Pertanyaan:
Ada seseorang yang membeli mobil dengan cara kredit dan penjual membuat perjanjian dengannya bahwa mobil kreditan tersebut tidak boleh dijual oleh pembeli sampai cicilan terakhir dibayarkan. Yang menjadi pertanyaan adalah:
- Apakah poin perjanjian semacam ini yaitu tidak boleh menjual barang kreditan sampai cicilan terakhir dibayarkan adalah poin perjanjian yang diperbolehkan oleh syariat?
- Jika memang poin perjanjian semacam itu dibenarkan oleh syariat, apakah pembeli diperbolehkan untuk melanggar aturan main tersebut sehingga mobil kreditan tersebut dia jual sebelum masa kredit selesai?
Jawaban:
Diriwayatkan oleh Bukhari, dalam kitab Shahih-nya, dari Aisyah bahwa Rasulullah bersabda,
أي شرط ليس في كتاب الله فهو باطل وإن كان مائة شرط
“Semua poin perjanjian yang menyelisihi aturan Allah adalah poin kesepakatan yang batil (dianggap tidak ada) meski ada seratus poin kesepakatan.”
Transaksi jual beli itu memiliki dampak. Di antara dampaknya adalah kebebasan bagi pembeli untuk melakukan tasharruf (menjual, menyewakan, menggadaikan, dan lain-lain) terhadap barang tersebut.

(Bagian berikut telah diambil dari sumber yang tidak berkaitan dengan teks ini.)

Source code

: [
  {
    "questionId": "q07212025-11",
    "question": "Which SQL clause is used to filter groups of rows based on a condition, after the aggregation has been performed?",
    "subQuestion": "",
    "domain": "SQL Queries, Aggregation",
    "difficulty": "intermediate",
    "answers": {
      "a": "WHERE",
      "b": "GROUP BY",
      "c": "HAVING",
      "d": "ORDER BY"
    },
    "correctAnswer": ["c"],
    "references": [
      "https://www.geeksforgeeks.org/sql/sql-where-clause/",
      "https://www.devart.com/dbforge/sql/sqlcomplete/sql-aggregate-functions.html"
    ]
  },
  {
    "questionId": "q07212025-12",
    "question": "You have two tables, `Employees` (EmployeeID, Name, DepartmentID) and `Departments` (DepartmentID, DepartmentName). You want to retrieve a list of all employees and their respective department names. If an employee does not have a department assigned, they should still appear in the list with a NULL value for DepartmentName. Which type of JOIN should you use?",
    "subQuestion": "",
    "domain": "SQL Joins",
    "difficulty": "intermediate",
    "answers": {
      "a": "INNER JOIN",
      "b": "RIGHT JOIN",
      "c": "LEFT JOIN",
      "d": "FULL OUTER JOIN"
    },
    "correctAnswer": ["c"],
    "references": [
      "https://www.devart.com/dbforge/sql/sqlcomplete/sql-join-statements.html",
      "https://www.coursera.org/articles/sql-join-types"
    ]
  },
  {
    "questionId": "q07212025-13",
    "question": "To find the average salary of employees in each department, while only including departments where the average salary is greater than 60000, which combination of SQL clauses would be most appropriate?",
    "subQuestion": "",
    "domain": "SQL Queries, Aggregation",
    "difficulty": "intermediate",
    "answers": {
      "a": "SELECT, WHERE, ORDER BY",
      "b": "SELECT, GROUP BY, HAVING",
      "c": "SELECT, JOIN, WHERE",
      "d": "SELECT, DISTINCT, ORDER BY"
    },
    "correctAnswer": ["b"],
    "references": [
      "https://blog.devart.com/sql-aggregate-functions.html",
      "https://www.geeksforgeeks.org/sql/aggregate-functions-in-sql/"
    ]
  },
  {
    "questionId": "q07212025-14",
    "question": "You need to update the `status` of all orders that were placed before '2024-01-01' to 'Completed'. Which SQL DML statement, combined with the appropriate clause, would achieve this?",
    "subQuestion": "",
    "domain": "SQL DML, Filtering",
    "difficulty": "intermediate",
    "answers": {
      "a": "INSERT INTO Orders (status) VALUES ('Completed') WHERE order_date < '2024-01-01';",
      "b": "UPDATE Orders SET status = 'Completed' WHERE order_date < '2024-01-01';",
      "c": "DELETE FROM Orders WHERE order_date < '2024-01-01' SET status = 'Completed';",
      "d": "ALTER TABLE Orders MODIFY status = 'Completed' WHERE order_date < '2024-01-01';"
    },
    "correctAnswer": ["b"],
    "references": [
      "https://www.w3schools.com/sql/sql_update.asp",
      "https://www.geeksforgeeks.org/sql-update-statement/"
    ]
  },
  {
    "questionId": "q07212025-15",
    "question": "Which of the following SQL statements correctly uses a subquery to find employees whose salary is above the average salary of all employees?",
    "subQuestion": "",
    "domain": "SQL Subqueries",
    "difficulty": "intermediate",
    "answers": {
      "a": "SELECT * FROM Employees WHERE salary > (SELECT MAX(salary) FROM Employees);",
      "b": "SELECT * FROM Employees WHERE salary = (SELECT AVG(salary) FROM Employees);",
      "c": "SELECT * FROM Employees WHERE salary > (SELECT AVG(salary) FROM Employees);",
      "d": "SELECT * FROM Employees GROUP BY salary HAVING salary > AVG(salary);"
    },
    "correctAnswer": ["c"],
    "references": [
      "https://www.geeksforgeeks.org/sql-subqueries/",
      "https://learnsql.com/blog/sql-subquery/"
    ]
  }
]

Dengan demikian, setelah terjadinya transaksi, penjual tidak diperkenankan melarang pembeli untuk menjual barang yang dia beli meski cara pembeliannya dengan cara kredit. Bahkan, pembeli barang kreditan diperbolehkan untuk menjadikan barang tersebut sebagai agunan utang.

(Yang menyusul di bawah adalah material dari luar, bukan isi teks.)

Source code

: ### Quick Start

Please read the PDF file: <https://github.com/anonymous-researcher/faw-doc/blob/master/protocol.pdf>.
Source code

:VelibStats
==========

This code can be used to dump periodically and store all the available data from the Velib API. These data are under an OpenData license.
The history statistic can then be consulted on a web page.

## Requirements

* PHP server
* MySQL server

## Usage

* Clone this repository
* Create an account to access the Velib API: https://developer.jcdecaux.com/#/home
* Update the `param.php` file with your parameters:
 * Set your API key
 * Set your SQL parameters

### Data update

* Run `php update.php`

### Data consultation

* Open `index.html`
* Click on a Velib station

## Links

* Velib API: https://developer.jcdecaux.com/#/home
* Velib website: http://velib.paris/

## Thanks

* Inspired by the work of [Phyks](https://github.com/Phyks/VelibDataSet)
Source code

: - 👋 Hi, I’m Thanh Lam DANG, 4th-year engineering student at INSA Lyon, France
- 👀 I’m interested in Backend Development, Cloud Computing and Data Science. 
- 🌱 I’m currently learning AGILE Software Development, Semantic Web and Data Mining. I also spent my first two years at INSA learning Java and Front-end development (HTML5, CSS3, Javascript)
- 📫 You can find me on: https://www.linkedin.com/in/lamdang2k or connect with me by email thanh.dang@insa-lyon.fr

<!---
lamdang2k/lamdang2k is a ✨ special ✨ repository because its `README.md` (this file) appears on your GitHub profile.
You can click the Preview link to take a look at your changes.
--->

Jadi, penjual barang kreditan tidaklah memiliki hak untuk membuat poin perjanjian semacam itu, sehingga boleh saja bagi pembeli barang kreditan untuk menjual barang kreditan yang dia beli. Akan tetapi, pembeli barang kreditan berkewajiban untuk menyelesaikan cicilan tanpa telat dari tanggal jatuh tempo setiap bulannya, kecuali dalam kondisi terpaksa yang mengharuskannya untuk telat membayar angsuran.